Let’s dive in using fourteen as an example.

Fourteen, when converted from our everyday base ten to a binary number is written ‘1110'. Sometimes a subscript ‘two’ or subscript ‘2’ is appended making it ‘1110two’ or ‘1110₂’. Note that this seems to be best that Medium.com can do to display a subscript ‘two’ or ‘2’. I will use ‘1110two’ as being the safer, less ambiguous format.

Most math teachers pronounce 1110two ‘one one one oh base two’, or ‘one one one zero base two’, or if the context makes it unambiguous, just ‘one one one oh’, or ‘one one one zero’. This works, but it is not ideal because one is simply reading out the digits. It is like pronouncing ‘27’ as ‘two seven’ rather than ‘twenty-seven’. Or pronouncing 7² as ‘seven superscript two’ rather than ‘seven squared’. Or pronouncing French ‘chat’ (which is pronounced in French roughly as ‘shah’ and means ‘cat’ — the meowing animal) as ‘see aitch ay tee’.

Not many math teachers, thank goodness, would pronounce 14 ÷ 2 as ‘one four divided by two’. But when teaching arithmetic in binary, the teacher probably would pronounce the exact same problem, 1110two ÷ 10two as ‘one one one zero divided by one zero’. This seems to be a great pity.

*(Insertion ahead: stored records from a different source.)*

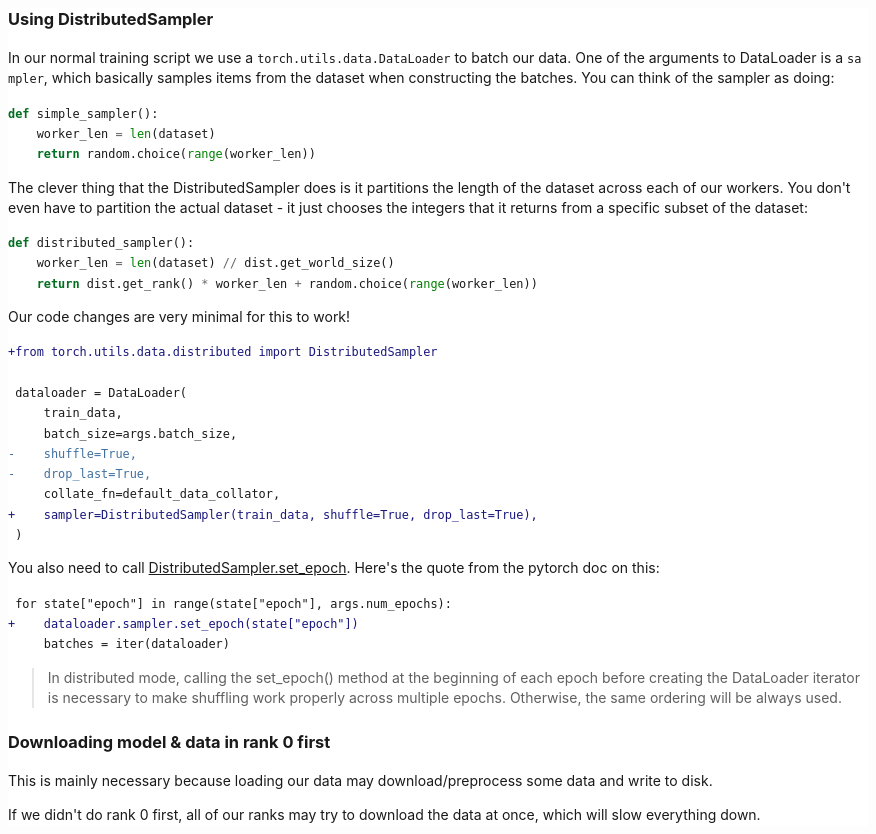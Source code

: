 ### Using DistributedSampler

In our normal training script we use a `torch.utils.data.DataLoader` to batch our data. One of the arguments to DataLoader is a `sampler`, which basically samples items from the dataset when constructing the batches. You can think of the sampler as doing:

```python
def simple_sampler():
    worker_len = len(dataset)
    return random.choice(range(worker_len))
```

The clever thing that the DistributedSampler does is it partitions the length of the dataset across each of our workers. You don't even have to partition the actual dataset - it just chooses the integers that it returns from a specific subset of the dataset:

```python
def distributed_sampler():
    worker_len = len(dataset) // dist.get_world_size()
    return dist.get_rank() * worker_len + random.choice(range(worker_len))
```

Our code changes are very minimal for this to work!

```diff
+from torch.utils.data.distributed import DistributedSampler

 dataloader = DataLoader(
     train_data,
     batch_size=args.batch_size,
-    shuffle=True,
-    drop_last=True,
     collate_fn=default_data_collator,
+    sampler=DistributedSampler(train_data, shuffle=True, drop_last=True),
 )
```

You also need to call [DistributedSampler.set_epoch](https://pytorch.org/docs/stable/data.html#torch.utils.data.distributed.DistributedSampler). Here's the quote from the pytorch doc on this:

```diff
 for state["epoch"] in range(state["epoch"], args.num_epochs):
+    dataloader.sampler.set_epoch(state["epoch"])
     batches = iter(dataloader)
```

> In distributed mode, calling the set_epoch() method at the beginning of each epoch before creating the DataLoader iterator is necessary to make shuffling work properly across multiple epochs. Otherwise, the same ordering will be always used.

### Downloading model & data in rank 0 first

This is mainly necessary because loading our data may download/preprocess some data and write to disk.

If we didn't do rank 0 first, all of our ranks may try to download the data at once, which will slow everything down.
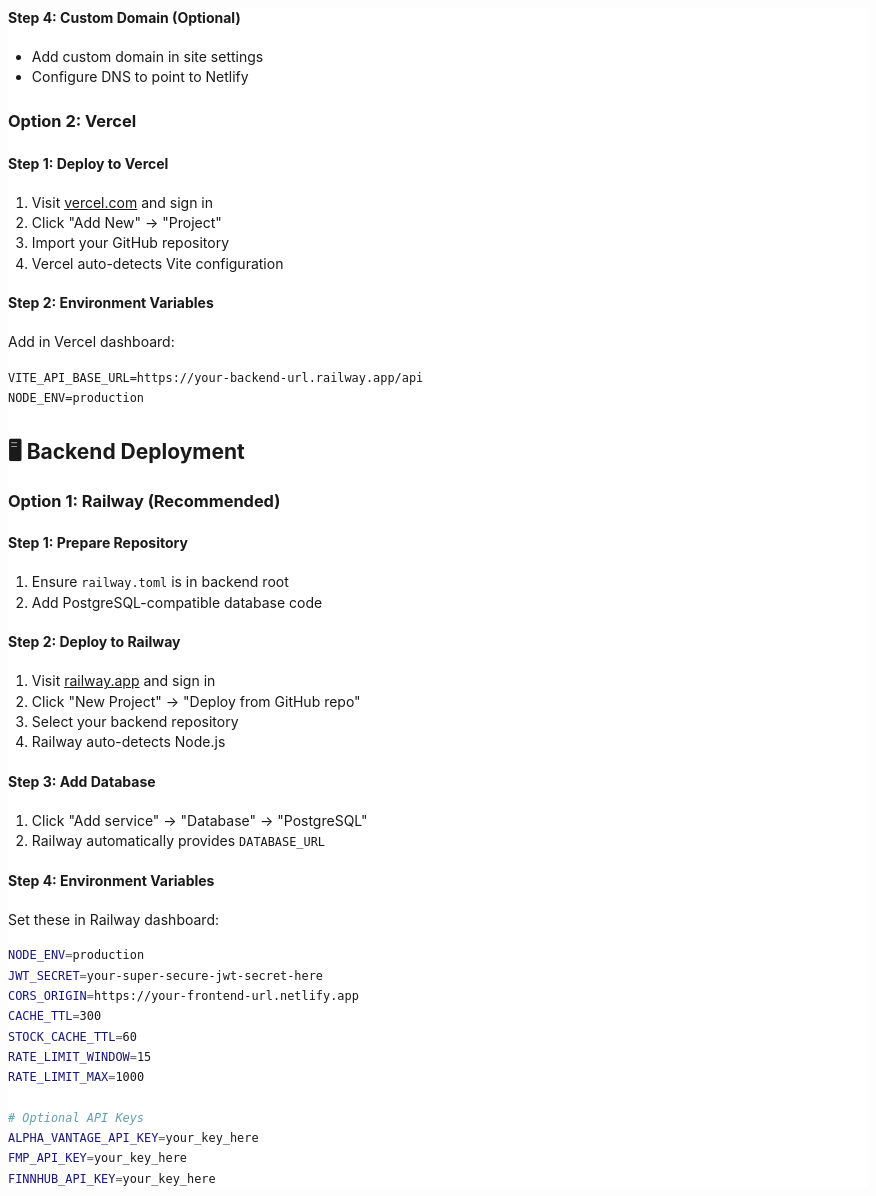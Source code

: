 #### Step 4: Custom Domain (Optional)
- Add custom domain in site settings
- Configure DNS to point to Netlify

### Option 2: Vercel

#### Step 1: Deploy to Vercel
1. Visit [vercel.com](https://vercel.com) and sign in
2. Click "Add New" → "Project"
3. Import your GitHub repository
4. Vercel auto-detects Vite configuration

#### Step 2: Environment Variables
Add in Vercel dashboard:
```
VITE_API_BASE_URL=https://your-backend-url.railway.app/api
NODE_ENV=production
```

## 🖥️ Backend Deployment

### Option 1: Railway (Recommended)

#### Step 1: Prepare Repository
1. Ensure `railway.toml` is in backend root
2. Add PostgreSQL-compatible database code

#### Step 2: Deploy to Railway
1. Visit [railway.app](https://railway.app) and sign in
2. Click "New Project" → "Deploy from GitHub repo"
3. Select your backend repository
4. Railway auto-detects Node.js

#### Step 3: Add Database
1. Click "Add service" → "Database" → "PostgreSQL"
2. Railway automatically provides `DATABASE_URL`

#### Step 4: Environment Variables
Set these in Railway dashboard:
```bash
NODE_ENV=production
JWT_SECRET=your-super-secure-jwt-secret-here
CORS_ORIGIN=https://your-frontend-url.netlify.app
CACHE_TTL=300
STOCK_CACHE_TTL=60
RATE_LIMIT_WINDOW=15
RATE_LIMIT_MAX=1000

# Optional API Keys
ALPHA_VANTAGE_API_KEY=your_key_here
FMP_API_KEY=your_key_here
FINNHUB_API_KEY=your_key_here
```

The reason for it may be the lack of a well-known way to pronounce binary numbers that is analogous to the way we pronounce base ten numbers when doing arithmetic or counting.

I say ‘when doing arithmetic or counting’ because when the number is merely a phone number or other code or data, and therefore not a number that that represents a quantity, and not a number whose magnitude needs to be understood, and not a number that will be used in any calculation, then it is fine and very efficient to recite the string of numerals.

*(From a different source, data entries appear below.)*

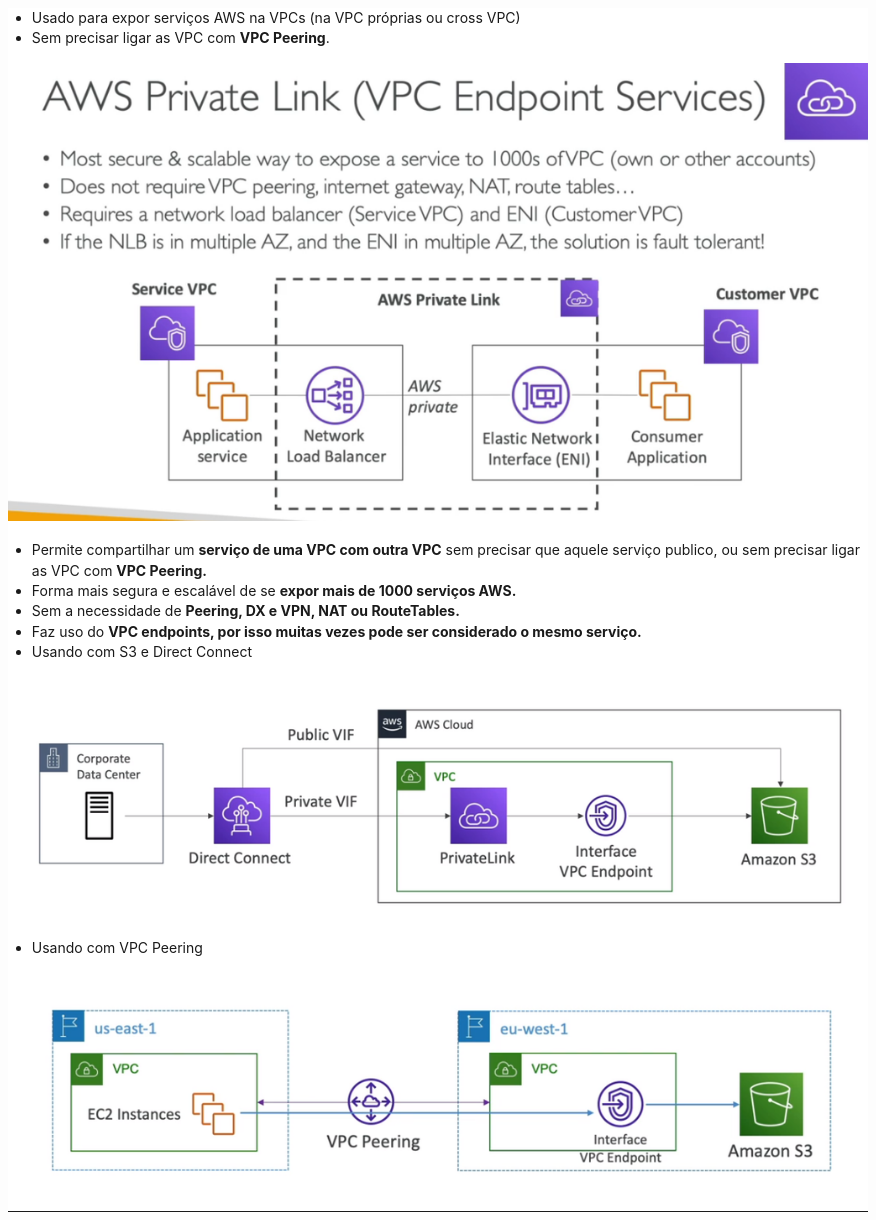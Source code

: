 - Usado para expor serviços AWS na VPCs (na VPC próprias ou cross VPC)
- Sem precisar ligar as VPC com **VPC Peering**.

![AWS PrivateLink - VPC Endpoint Services](assets/image-20210908203529744-1679386870081-25.png)

- Permite compartilhar um **serviço de uma VPC com outra VPC** sem precisar que aquele serviço publico, ou sem precisar ligar as VPC com **VPC Peering.**
- Forma mais segura e escalável de se **expor mais de 1000 serviços AWS.**
- Sem a necessidade de **Peering, DX e VPN, NAT ou RouteTables.**
- Faz uso do **VPC endpoints, por isso muitas vezes pode ser considerado o mesmo serviço.**
- Usando com S3 e Direct Connect

![image-20230227065519211](assets/image-20230227065519211-1679386870081-29.png)

- Usando com VPC Peering

![image-20230227065551394](assets/image-20230227065551394-1679386870080-21.png)

---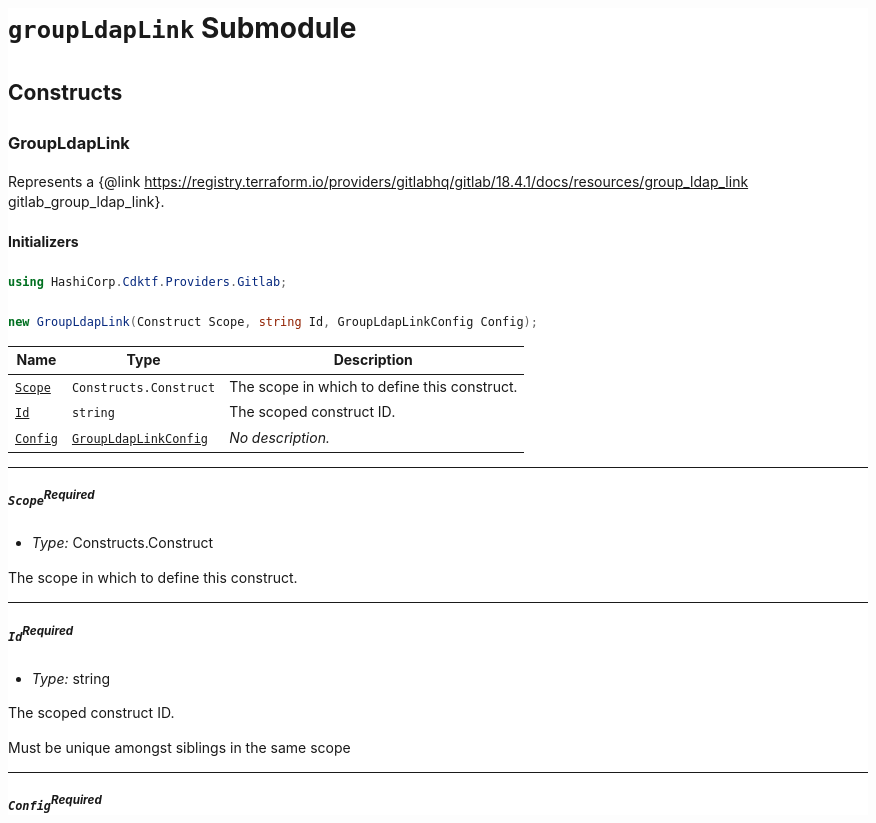 # `groupLdapLink` Submodule <a name="`groupLdapLink` Submodule" id="@cdktf/provider-gitlab.groupLdapLink"></a>

## Constructs <a name="Constructs" id="Constructs"></a>

### GroupLdapLink <a name="GroupLdapLink" id="@cdktf/provider-gitlab.groupLdapLink.GroupLdapLink"></a>

Represents a {@link https://registry.terraform.io/providers/gitlabhq/gitlab/18.4.1/docs/resources/group_ldap_link gitlab_group_ldap_link}.

#### Initializers <a name="Initializers" id="@cdktf/provider-gitlab.groupLdapLink.GroupLdapLink.Initializer"></a>

```csharp
using HashiCorp.Cdktf.Providers.Gitlab;

new GroupLdapLink(Construct Scope, string Id, GroupLdapLinkConfig Config);
```

| **Name** | **Type** | **Description** |
| --- | --- | --- |
| <code><a href="#@cdktf/provider-gitlab.groupLdapLink.GroupLdapLink.Initializer.parameter.scope">Scope</a></code> | <code>Constructs.Construct</code> | The scope in which to define this construct. |
| <code><a href="#@cdktf/provider-gitlab.groupLdapLink.GroupLdapLink.Initializer.parameter.id">Id</a></code> | <code>string</code> | The scoped construct ID. |
| <code><a href="#@cdktf/provider-gitlab.groupLdapLink.GroupLdapLink.Initializer.parameter.config">Config</a></code> | <code><a href="#@cdktf/provider-gitlab.groupLdapLink.GroupLdapLinkConfig">GroupLdapLinkConfig</a></code> | *No description.* |

---

##### `Scope`<sup>Required</sup> <a name="Scope" id="@cdktf/provider-gitlab.groupLdapLink.GroupLdapLink.Initializer.parameter.scope"></a>

- *Type:* Constructs.Construct

The scope in which to define this construct.

---

##### `Id`<sup>Required</sup> <a name="Id" id="@cdktf/provider-gitlab.groupLdapLink.GroupLdapLink.Initializer.parameter.id"></a>

- *Type:* string

The scoped construct ID.

Must be unique amongst siblings in the same scope

---

##### `Config`<sup>Required</sup> <a name="Config" id="@cdktf/provider-gitlab.groupLdapLink.GroupLdapLink.Initializer.parameter.config"></a>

You could probably find a math teacher who ‘pronounces’ 1110two as ‘fourteen’. This also works, but it is not ideal because it is not so much pronouncing the binary number as calculating the decimal representation and pronouncing *that. *It is like ‘pronouncing’ 7² as ‘forty-nine’, or ‘pronouncing’ French ‘*chat’* as ‘cat’, which would be calculating what 7² is and pronouncing *that, *and translating French ‘*chat*’ into English ‘cat’ and pronouncing *that.*

Perhaps half of all people that have an opinion on it, if the Internet ‘answers’ sites are to go by, think that 1110two should be pronounced ‘one thousand one hundred ten base two’. This is a terrible method, because that way you can never safely shorten it to just ‘one thousand one hundred ten’ because of the danger of it being understood as being the familiar one thousand one hundred ten (of base ten). Also, there will *always* be the danger that you will be understood to mean 10001010110two which is 1110ten converted to a binary format. There is no way to make the listener understand that you don’t mean the latter, no matter how you phrase it. Whether you say ‘one thousand one hundred in/written in/read as/base two’ it will never be clear that you don’t mean 10001010110two. It is like pronouncing French ‘chat’ as English ‘chat’ (as ‘chit-chat’).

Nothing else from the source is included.